The current findings illustrate that different recording methods can produce significantly different acoustic analysis results for the voice quality measures used in sentence analysis. Microphone characteristics (e.g., frequency response; use of noise cancellation), mouth-to-microphone distances, and background noise conditions all can have significant effects on acoustic results using sentence-level materials. However, in the cases of CPP, Pitch/F0 estimation via autocorrelation, and L/H ratio, different recording methods were observed to be highly correlated with the GRAS standard (in most cases, r's substantially greater than 0.90). As such, all recording methods (smartphones and tablets, with and without headset microphones) were able to track the acoustic expectations observed in the highly diverse typical to highly dysphonic voice samples used in this study. The greatest variability in acoustic measurement results was observed in the use of tablets direct (i.e., using their built-in MEMS microphones) at increased mouth-to-microphone distances. While convenient, recording directly into a tablet at increased mouth-to-microphone distances of 30 to 45 cm allows background noise to substantially affect recording quality and acoustic estimates of voice, with decreased measures of CPP and highly variable measures of CPP F0 observed vs. the booth condition. In contrast, recordings using close mouth-to-microphone distances (e.g., smartphones direct or preferably with a headset microphone at a short mouth-to-microphone distance, such as the 2.5 cm in this study) reduce the detrimental effects of background noise and potential reverberation, resulting in higher CPP estimates and a tendency for less variability in F0 tracking. Therefore, when recording conditions or available funding does not allow for voice recordings to be collected via instrumentation that meet established guidelines [e.g., Patel et al. (15)], mobile devices such as smartphones and tablets, ideally with attached headset microphones, may be used to provide acoustic measures for documenting the presence of dysphonia.
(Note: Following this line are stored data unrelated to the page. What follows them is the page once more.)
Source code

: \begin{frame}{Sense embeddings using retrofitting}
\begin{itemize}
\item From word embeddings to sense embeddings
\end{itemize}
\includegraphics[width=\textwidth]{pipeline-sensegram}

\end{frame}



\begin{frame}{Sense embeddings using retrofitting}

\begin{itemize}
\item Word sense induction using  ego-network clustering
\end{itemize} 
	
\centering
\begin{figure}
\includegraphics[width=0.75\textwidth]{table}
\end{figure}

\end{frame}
Researchers should always describe their data collection protocols when comparing datasets, as well as when releasing an audio dataset, to allow accurate interpretation of data. It is important to recognize that this project focused on the assessment of spectral and cepstral analyses of sentence-level materials. There are other vocal or acoustic biomarkers that go beyond these traditional acoustic features. For example, linguistic or paralinguistic biomarkers may not be as sensitive to recording conditions. Further work is needed to compare accuracy of other speech, linguistic and paralinguistic biomarkers in different recording conditions.
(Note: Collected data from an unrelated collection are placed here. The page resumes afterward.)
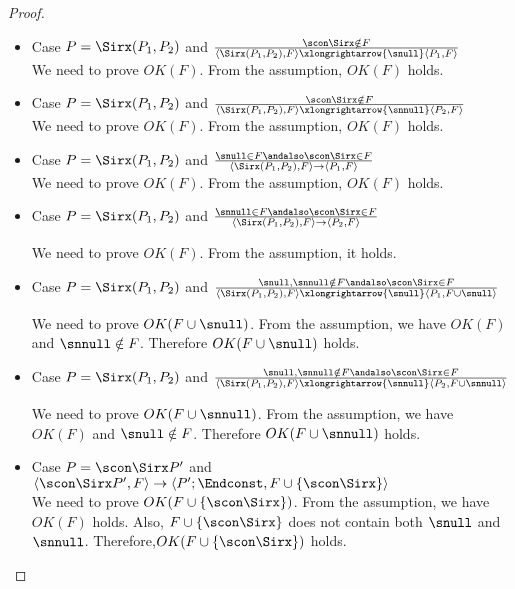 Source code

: \begin{proof}
\begin{itemize}
    \item Case \( P = \Sirx(P_1,P_2)\) and \( \frac{\scon\Sirx \notin F}
      { \langle \Sirx(P_1, P_2), F \rangle
      \xlongrightarrow{\snull} \langle P_1, F \rangle } \) \\
      We need to prove \( OK(F)\). From the assumption, \(OK(F)\) holds.

    \item Case \( P = \Sirx(P_1,P_2)\) and \( \frac{\scon\Sirx \notin F}
      { \langle \Sirx(P_1, P_2), F \rangle
      \xlongrightarrow{\snnull} \langle P_2, F \rangle } \) \\
      We need to prove \( OK(F)\). From the assumption, \(OK(F)\) holds.

    \item Case \( P = \Sirx(P_1,P_2)\) and \( \frac{ \snull \in F \andalso \scon\Sirx \in F}
      { \langle \Sirx(P_1, P_2), F \rangle
      \rightarrow \langle P_1, F \rangle } \) \\
      We need to prove \( OK(F)\). From the assumption, \(OK(F)\) holds.

    \item Case \( P = \Sirx(P_1,P_2)\) and \( \frac{\snnull \in F
      \andalso \scon\Sirx \in F} { \langle \Sirx(P_1, P_2), F \rangle
      \rightarrow \langle P_2, F \rangle } \)
      
      We need to prove \( OK(F)\). From the assumption, it holds.

    \item Case \( P = \Sirx(P_1,P_2)\) and \( \frac{\snull, \snnull \notin F
      \andalso \scon\Sirx \in F} { \langle \Sirx(P_1, P_2), F \rangle
      \xlongrightarrow{\snull} \langle P_1, F\cup{\snull} \rangle } \)
      
      We need to prove \( OK(F\cup{\snull})\). From the assumption, we
      have \(OK(F)\) and \(\snnull \notin F\). Therefore
      \(OK(F\cup{\snull})\) holds.

    \item Case \( P = \Sirx(P_1,P_2)\) and \( \frac{\snull, \snnull \notin F
      \andalso \scon\Sirx \in F} { \langle \Sirx(P_1, P_2), F \rangle
      \xlongrightarrow{\snnull} \langle P_2, F\cup{\snnull} \rangle } \)
      
      We need to prove \( OK(F\cup{\snnull})\). From the assumption, we
      have \(OK(F)\) and \(\snull \notin F\). Therefore
      \(OK(F\cup{\snnull})\) holds.

    \item Case \( P = \scon\Sirx P'\) and \(  \langle \scon\Sirx
      P', F \rangle \rightarrow \langle P';\Endconst, F\cup\{\scon\Sirx\} \rangle \) \\
      We need to prove \( OK(F\cup\{\scon\Sirx\})\). From the
      assumption, we have \(OK(F)\) holds. Also,
      \(F\cup\{\scon\Sirx\}\) does not contain both \(\snull\) and \(
      \snnull\). Therefore,\( OK(F\cup\{ \scon\Sirx\})\) holds.


\end{itemize}
\end{proof}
Data availability statement
The raw data supporting the conclusions of this article will be made available by the authors, without undue reservation.
Author contributions
SA: Conceptualization, Formal analysis, Investigation, Methodology, Project administration, Resources, Software, Supervision, Validation, Visualization, Writing – original draft, Writing – review & editing. YB: Conceptualization, Funding acquisition, Project administration, Supervision, Writing – original draft, Writing – review & editing. SW: Investigation, Writing – original draft, Writing – review & editing. MB: Investigation, Project administration, Supervision, Writing – original draft, Writing – review & editing. RoB: Investigation, Resources, Software, Writing – original draft, Writing – review & editing. RuB: Conceptualization, Investigation, Methodology, Project administration, Supervision, Writing – original draft, Writing – review & editing.
Group members of [Bridge2AI-Voice Consortium1]
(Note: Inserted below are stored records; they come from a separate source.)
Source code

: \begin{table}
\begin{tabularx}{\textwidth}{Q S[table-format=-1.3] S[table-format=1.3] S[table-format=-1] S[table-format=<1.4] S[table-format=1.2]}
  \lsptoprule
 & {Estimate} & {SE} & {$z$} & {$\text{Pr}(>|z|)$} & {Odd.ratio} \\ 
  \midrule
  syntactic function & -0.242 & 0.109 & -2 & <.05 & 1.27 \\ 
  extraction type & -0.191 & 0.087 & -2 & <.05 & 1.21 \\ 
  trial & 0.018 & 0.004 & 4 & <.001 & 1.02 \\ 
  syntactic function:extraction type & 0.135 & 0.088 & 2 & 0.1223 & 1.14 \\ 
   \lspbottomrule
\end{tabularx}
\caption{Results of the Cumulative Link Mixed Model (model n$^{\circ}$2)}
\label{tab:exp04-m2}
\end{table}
The following are the members of the Bridge2AI-Voice Consortium (2022–2023): Y. Bensoussan MD (University of South Florida), O. Elemento PhD (Weill Cornell Medicine), A. Rameau MD (Weill Cornell Medicine), A. Sigaras MSc (Weill Cornell Medicine), S. Ghosh PhD (Massachusetts Institute of Technology), M. Powell PhD (Vanderbilt University Medical Center), A. Johnson PhD (University of Toronto), V. Ravitsky PhD (University of Montreal), J.C. Bélisle-Pipon PhD (Simon Fraser University), D. Dorr MD (Oregon Health & Science University), P. Payne PhD (Washington University in St Louis), W. Hersh MD (Oregon Health & Science University), R. Bahr PhD (University of South Florida), G. Michaud MD (University of South Florida), D. Bolser PhD (University of Florida), S. Bedrick PhD (Oregon Health & Science University), F. Rudzick PhD (Dalhousie University), J. Lerner-Ellis PhD (Mount Sinai Hospital, Toronto, ON CA; University of Toronto), K. Jenkins MD (Boston Children's Hospital), S. Awan PhD (University of Central Florida), S. Watts PhD (University of South Florida), M. Boyer PhD (University of South Florida), E. Silberhoz (Boston Children's Hospital), D. Sutherland, E. Diaz-Ocampo, J. Costello (Boston Children's Hospital), T. Neal (University of South Florida), T. Ahmed Syed (University of Texas Health Science Center at Houston), P. Zisimopoulos MSc (Weill Cornell Medicine), J. Tang (Weill Cornell Medicine), L. Jayachandran MSc (University of Toronto; Sinai Health, Toronto, ON, Canada), E. Ng (The Hospital for Sick Children, Toronto, ON, Canada), S. Casalino (Sinai Health, Toronto, ON, Canada), A. Sooyoung (Massachusetts Institute of Technology), A. Kodibagkar (Massachusetts Institute of Technology), E. Moothedan (Florida Atlantic University), D. Low (Harvard University), and E. Evangelista (University of South Florida).
Funding
The author(s) declare that financial support was received for the research and/or publication of this article. This work was supported by the National Institutes of Health Grant #1OT2OD032720-01 (Yael Bensoussan and Olivier Elemento).
Acknowledgments
Thanks to Dr D. Eddins (University of Central Florida) and Dr Erol Ozmeral (University of South Florida) for access and aid with some of the instrumentation used in this study. We want to acknowledge Ayush Kalia, Vrishni Maharaj, Ana Sophia Avila Martinez, and JM Rahman who assisted with the Praat analyses.
Conflict of interest
The authors declare that the research was conducted in the absence of any commercial or financial relationships that could be construed as a potential conflict of interest.
Generative AI statement
The author(s) declare that no Generative AI was used in the creation of this manuscript.
Publisher's note
All claims expressed in this article are solely those of the authors and do not necessarily represent those of their affiliated organizations, or those of the publisher, the editors and the reviewers. Any product that may be evaluated in this article, or claim that may be made by its manufacturer, is not guaranteed or endorsed by the publisher.
References
1. Gerratt BR, Kreiman J, Garellek M. Comparing measures of voice quality from sustained phonation and continuous speech. J Speech Lang Hear Res. (2016) 59:994–1001. doi: 10.1044/2016_JSLHR-S-15-0307
2. Moon KR, Chung SM, Park HS, Kim HS. Materials of acoustic analysis: sustained vowel versus sentence. J Voice. (2012) 26:563–5. doi: 10.1016/j.jvoice.2011.09.007
3. Parsa V, Jamieson DG. Acoustic discrimination of pathological voice. J Speech Lang Hear Res. (2001) 44:327–39. doi: 10.1044/1092-4388(2001/027)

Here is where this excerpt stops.